Douglas L. Karlen1, Marcelo Valadares Galdos2,

Sarita Candida Rabelo2, Henrique Continho Junqueira Franco2,
Antonio Bonomi2, Jihong Li3, Shi-Zhong Li3,

Jaya Shankar Tumuluru4, and Leslie Ovard4

INational Laboratory for Agriculture and the Environment, USDA Agricultural
Research Service, U. S.A.

2Brazilian Bioethanol Science and Technology Laboratory (CTBE)/Brazilian Center of Research in
Energy and Materials (CNPEM), Brazil

3MOST-USDA Joint Research Center for Biofuels, Institute of New Energy Technology,
Tsinghua University, China

4Biofuels and Renewable Energy Technologies, Idaho National Laboratory, U. S.A.

18.4 Overview

Plant biomass has been recognized globally as an important link to a sustainable energy future because it can be grown universally and converted into liquid transportation fuels or other material through biochemical, thermochemical, or catalytic conversion processes. However, those potential benefits must be viewed in the context of other global societal needs (i. e., food, feed, fiber, potable water, carbon storage in ecosystems, and preservation of native habitats and biodiversity) that must also be met by plant biomass growing on a finite amount of arable land. The development of cellulosic feedstocks for biofuels and other bioproducts must be accomplished in an economically viable, environmentally benign, and socially sustainable manner. This task is feasible throughout the world, as illustrated by examples from Brazil, China, and India.

Cellulosic Energy Cropping Systems, First Edition. Edited by Douglas L. Karlen. © 2014 John Wiley & Sons, Ltd. Published 2014 by John Wiley & Sons, Ltd.

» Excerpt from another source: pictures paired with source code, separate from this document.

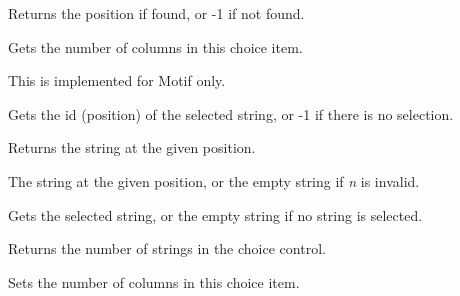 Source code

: 


Returns the position if found, or -1 if not found.

\label{wxchoicegetcolumns}


Gets the number of columns in this choice item.


This is implemented for Motif only.

\label{wxchoicegetselection}


Gets the id (position) of the selected string, or -1 if there is no selection.

\label{wxchoicegetstring}


Returns the string at the given position.




The string at the given position, or the empty string if {\it n} is invalid.

\label{wxchoicegetstringselection}


Gets the selected string, or the empty string if no string is selected.

\label{wxchoicenumber}


Returns the number of strings in the choice control.

\label{wxchoicesetcolumns}


Sets the number of columns in this choice item.



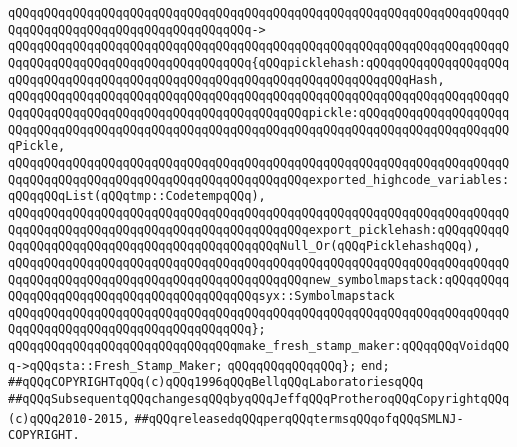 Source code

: \verb|qQQqqQQqqQQqqQQqqQQqqQQqqQQqqQQqqQQqqQQqqQQqqQQqqQQqqQQqqQQqqQQqqQQqqQQqqQQqqQQqqQQqqQQqqQQqqQQqqQQqqQQq->|\newline
\verb|qQQqqQQqqQQqqQQqqQQqqQQqqQQqqQQqqQQqqQQqqQQqqQQqqQQqqQQqqQQqqQQqqQQqqQQqqQQqqQQqqQQqqQQqqQQqqQQqqQQqqQQq{qQQqpicklehash:qQQqqQQqqQQqqQQqqQQqqQQqqQQqqQQqqQQqqQQqqQQqqQQqqQQqqQQqqQQqqQQqqQQqqQQqqQQqHash,|\newline
\verb|qQQqqQQqqQQqqQQqqQQqqQQqqQQqqQQqqQQqqQQqqQQqqQQqqQQqqQQqqQQqqQQqqQQqqQQqqQQqqQQqqQQqqQQqqQQqqQQqqQQqqQQqqQQqqQQqpickle:qQQqqQQqqQQqqQQqqQQqqQQqqQQqqQQqqQQqqQQqqQQqqQQqqQQqqQQqqQQqqQQqqQQqqQQqqQQqqQQqqQQqqQQqqQQqPickle,|\newline
\verb|qQQqqQQqqQQqqQQqqQQqqQQqqQQqqQQqqQQqqQQqqQQqqQQqqQQqqQQqqQQqqQQqqQQqqQQqqQQqqQQqqQQqqQQqqQQqqQQqqQQqqQQqqQQqqQQqexported_highcode_variables:qQQqqQQqList(qQQqtmp::CodetempqQQq),|\newline
\verb|qQQqqQQqqQQqqQQqqQQqqQQqqQQqqQQqqQQqqQQqqQQqqQQqqQQqqQQqqQQqqQQqqQQqqQQqqQQqqQQqqQQqqQQqqQQqqQQqqQQqqQQqqQQqqQQqexport_picklehash:qQQqqQQqqQQqqQQqqQQqqQQqqQQqqQQqqQQqqQQqqQQqqQQqNull_Or(qQQqPicklehashqQQq),|\newline
\verb|qQQqqQQqqQQqqQQqqQQqqQQqqQQqqQQqqQQqqQQqqQQqqQQqqQQqqQQqqQQqqQQqqQQqqQQqqQQqqQQqqQQqqQQqqQQqqQQqqQQqqQQqqQQqqQQqnew_symbolmapstack:qQQqqQQqqQQqqQQqqQQqqQQqqQQqqQQqqQQqqQQqqQQqsyx::Symbolmapstack|\newline
\verb|qQQqqQQqqQQqqQQqqQQqqQQqqQQqqQQqqQQqqQQqqQQqqQQqqQQqqQQqqQQqqQQqqQQqqQQqqQQqqQQqqQQqqQQqqQQqqQQqqQQqqQQq};|\newline
\newline
\verb|qQQqqQQqqQQqqQQqqQQqqQQqqQQqqQQqmake_fresh_stamp_maker:qQQqqQQqVoidqQQq->qQQqsta::Fresh_Stamp_Maker;|\newline
\verb|qQQqqQQqqQQqqQQq};|\newline
\verb|end;|\newline
\newline
\newline
\verb|##qQQqCOPYRIGHTqQQq(c)qQQq1996qQQqBellqQQqLaboratoriesqQQq|\newline
\verb|##qQQqSubsequentqQQqchangesqQQqbyqQQqJeffqQQqProtheroqQQqCopyrightqQQq(c)qQQq2010-2015,|\newline
\verb|##qQQqreleasedqQQqperqQQqtermsqQQqofqQQqSMLNJ-COPYRIGHT.|\newline

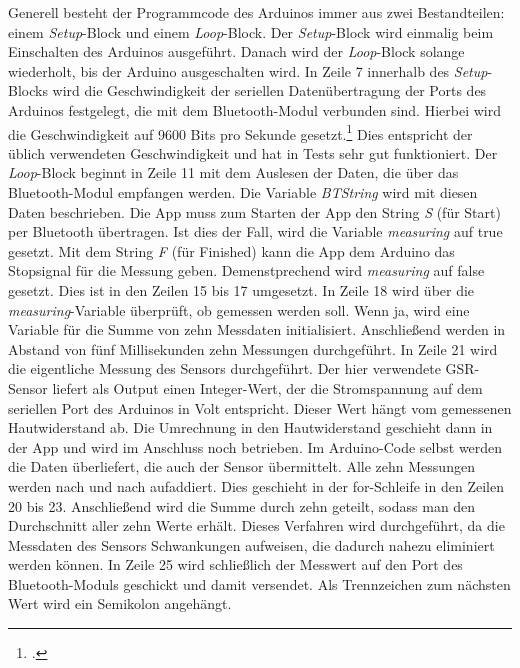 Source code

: Generell besteht der Programmcode des Arduinos immer aus zwei Bestandteilen: einem \textit{Setup}-Block und einem \textit{Loop}-Block. Der \textit{Setup}-Block wird einmalig beim Einschalten des Arduinos ausgeführt. Danach wird der \textit{Loop}-Block solange wiederholt, bis der Arduino ausgeschalten wird. 
In Zeile 7 innerhalb des \textit{Setup}-Blocks wird die Geschwindigkeit der seriellen Datenübertragung der Ports des Arduinos festgelegt, die mit dem Bluetooth-Modul verbunden sind. Hierbei wird die Geschwindigkeit auf 9600 Bits pro Sekunde gesetzt.\footcite[Vgl.][]{Ard18b} Dies entspricht der üblich verwendeten Geschwindigkeit und hat in Tests sehr gut funktioniert. \newline
Der \textit{Loop}-Block beginnt in Zeile 11 mit dem Auslesen der Daten, die über das Bluetooth-Modul empfangen werden. Die Variable \textit{BTString} wird mit diesen Daten beschrieben. Die App muss zum Starten der App den String \textit{S} (für Start) per Bluetooth übertragen. Ist dies der Fall, wird die Variable \textit{measuring} auf true gesetzt. Mit dem String \textit{F} (für Finished) kann die App dem Arduino das Stopsignal für die Messung geben. Demenstprechend wird \textit{measuring} auf false gesetzt. Dies ist in den Zeilen 15 bis 17 umgesetzt. \newline
In Zeile 18 wird über die \textit{measuring}-Variable überprüft, ob gemessen werden soll. Wenn ja, wird eine Variable für die Summe von zehn Messdaten initialisiert. Anschließend werden in Abstand von fünf Millisekunden zehn Messungen durchgeführt. In Zeile 21 wird die eigentliche Messung des Sensors durchgeführt. Der hier verwendete GSR-Sensor liefert als Output einen Integer-Wert, der die Stromspannung auf dem seriellen Port des Arduinos in Volt entspricht. Dieser Wert hängt vom gemessenen Hautwiderstand ab. Die Umrechnung in den Hautwiderstand geschieht dann in der App und wird im Anschluss noch betrieben. Im Arduino-Code selbst werden die Daten überliefert, die auch der Sensor übermittelt. Alle zehn Messungen werden nach und nach aufaddiert. Dies geschieht in der for-Schleife in den Zeilen 20 bis 23. Anschließend wird die Summe durch zehn geteilt, sodass man den Durchschnitt aller zehn Werte erhält. Dieses Verfahren wird durchgeführt, da die Messdaten des Sensors Schwankungen aufweisen, die dadurch nahezu eliminiert werden können. In Zeile 25 wird schließlich der Messwert auf den Port des Bluetooth-Moduls geschickt und damit versendet. Als Trennzeichen zum nächsten Wert wird ein Semikolon angehängt. \newline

In Brazil, the primary cellulosic feedstock will be the straw and bagasse from the sugarcane industry. Traditionally, the straw was burned prior to harvest but increasing public concern has resulted in a phasing out of burning throughout the main sugarcane-growing regions of the country. Efforts to develop economically viable second generation ethanol production using these materials have been supported by investments from the Brazilian government through new research institutions, such as the Brazilian Bioethanol Science and Technology Laboratory (CTBE) and Embrapa Agroenergy. National and state research funding agencies as well as the Brazilian Bank for Economic and Social Development have also provided support for these endeavors.

In China, mandates that bioenergy production must not compete with food or feed production and must not inflict harm on the environment are key drivers in the development of this new industry. Crop residues and some plantation agriculture on marginal land are being explored but currently sweet sorghum has been identified as the best candidate for biofuel production. Similarly, in India, where 70% of the population depends on agriculture for its livelihood, bioenergy production must not have any negative impacts on food supplies or the overall economic welfare of Indians.

Undoubtedly, many similar and perhaps some divergent examples could be given by including perspectives from other countries, but that was beyond the scope of this book. The important perspective from this work is to recognize that Cellulosic Bioenergy Cropping Systems have both universal and site-specific characteristics that need to be fully vetted and understood to have truly sustainable food, feed, fiber, and fuel production throughout the world.